O Moinho e a Cruz

Em 1564 a Flandres sofre a brutal ocupação pela Espanha de Filipe II. Liderando o movimento da Contrarreforma, Filipe II, católico devoto, procurava assim dominar o ímpeto crescente da corrente calvinista fortemente presente naquela região.

É nesse mesmo ano, no contexto de profundas divisões na Europa, que o pintor Peter Bruegel, originário do então Ducado de Brabante cria “A Subida ao Calvário”. A pintura, resultado da encomenda de Nicholas Jonghelinck, banqueiro, colecionador de arte e mecenas, utiliza de forma extraordinária uma alegoria para, a partir da paixão e crucifixão de Cristo, a contextualizar na situação da Flandres de então.

Em 1996 o escritor e crítico de arte Michael Francis Gibson publica uma análise sobre o quadro de Bruegel, que virá a remeter ao realizador Lech Majewski. O visionamento de “Angelus” (2000) e a forma como este aborda uma trama apocalíptica numa comunidade da Silésia, sugerem ao escritor ser este o realizador indicado para dar corpo fílmico ao seu entendimento da obra de Bruegel. A colaboração começa logo na escrita do argumento e o filme é produzido em três anos.

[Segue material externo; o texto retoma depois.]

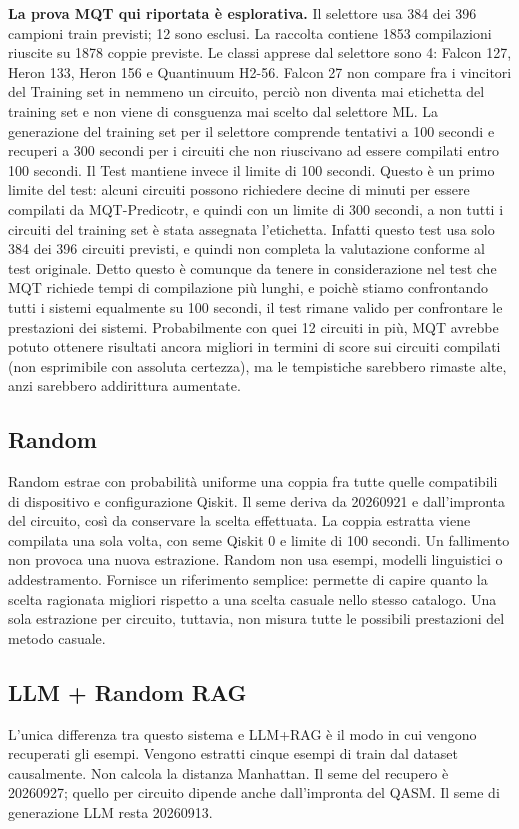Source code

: \textbf{La prova MQT qui riportata è esplorativa.} Il selettore usa 384 dei 396 campioni train
previsti; 12 sono esclusi. La raccolta contiene 1853 compilazioni riuscite su 1878 coppie previste. Le
classi apprese dal selettore sono 4: Falcon 127, Heron 133, Heron 156 e Quantinuum H2-56. Falcon 27
non compare fra i vincitori del Training set in nemmeno un circuito, perciò non diventa mai etichetta
del training set e non viene di consguenza mai scelto dal selettore ML. La generazione del training set
per il selettore comprende tentativi a 100 secondi e recuperi a 300 secondi per i circuiti che non riuscivano ad essere compilati entro 100 secondi. Il Test mantiene invece il limite di 100 secondi. Questo
è un primo limite del test: alcuni circuiti possono richiedere decine di minuti per essere compilati da
MQT-Predicotr, e quindi con un limite di 300 secondi, a non tutti i circuiti del training set è stata
assegnata l’etichetta. Infatti questo test usa solo 384 dei 396 circuiti previsti, e quindi non completa
la valutazione conforme al test originale. Detto questo è comunque da tenere in considerazione nel
test che MQT richiede tempi di compilazione più lunghi, e poichè stiamo confrontando tutti i sistemi
equalmente su 100 secondi, il test rimane valido per confrontare le prestazioni dei sistemi. Probabilmente con quei 12 circuiti in più, MQT avrebbe potuto ottenere risultati ancora migliori in termini
di score sui circuiti compilati (non esprimibile con assoluta certezza), ma le tempistiche sarebbero
rimaste alte, anzi sarebbero addirittura aumentate.

\subsection{Random}
Random estrae con probabilità uniforme una coppia fra tutte quelle compatibili di dispositivo e configurazione Qiskit. Il seme deriva da 20260921 e dall’impronta del circuito, così da conservare la scelta
effettuata. La coppia estratta viene compilata una sola volta, con seme Qiskit 0 e limite di 100 secondi.
Un fallimento non provoca una nuova estrazione.
Random non usa esempi, modelli linguistici o addestramento. Fornisce un riferimento semplice:
permette di capire quanto la scelta ragionata migliori rispetto a una scelta casuale nello stesso catalogo.
Una sola estrazione per circuito, tuttavia, non misura tutte le possibili prestazioni del metodo casuale.



\subsection{LLM + Random RAG}
L'unica differenza tra questo sistema e LLM+RAG è il modo in cui vengono recuperati gli esempi. Vengono estratti cinque
esempi di train dal dataset causalmente. Non calcola la distanza Manhattan. Il seme del recupero è 20260927; quello per circuito
dipende anche dall'impronta del QASM. Il seme di generazione LLM resta 20260913.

Centrado na vida de 12 das mais de 500 figuras representadas no original, “O Moinho e a Cruz” resulta numa criação cinematográfica simultaneamente capaz de exprimir a composição intricada e pluridimensional de Bruegel e imprimir a vida, o movimento e a frescura necessárias à adesão do espetador. Ao longo da narrativa acompanhamos o trabalho e as premissas do pintor, assim entendidas, para cada um dos elementos determinantes da composição, permitindo seguir detalhadamente significante e significado, forma e conteúdo. Isto combinado entre os diálogos que o pintor mantém com o seu mecenas à medida que compõe a obra, planos quase estáticos e tridimensionais do contexto que lhe serve de modelo e cenas da vida quotidiana a que reportam os diversos elementos pictóricos.

Um resultado interessante que convoca ao aprofundamento, a vários níveis, depois da experiência cinematográfica em si.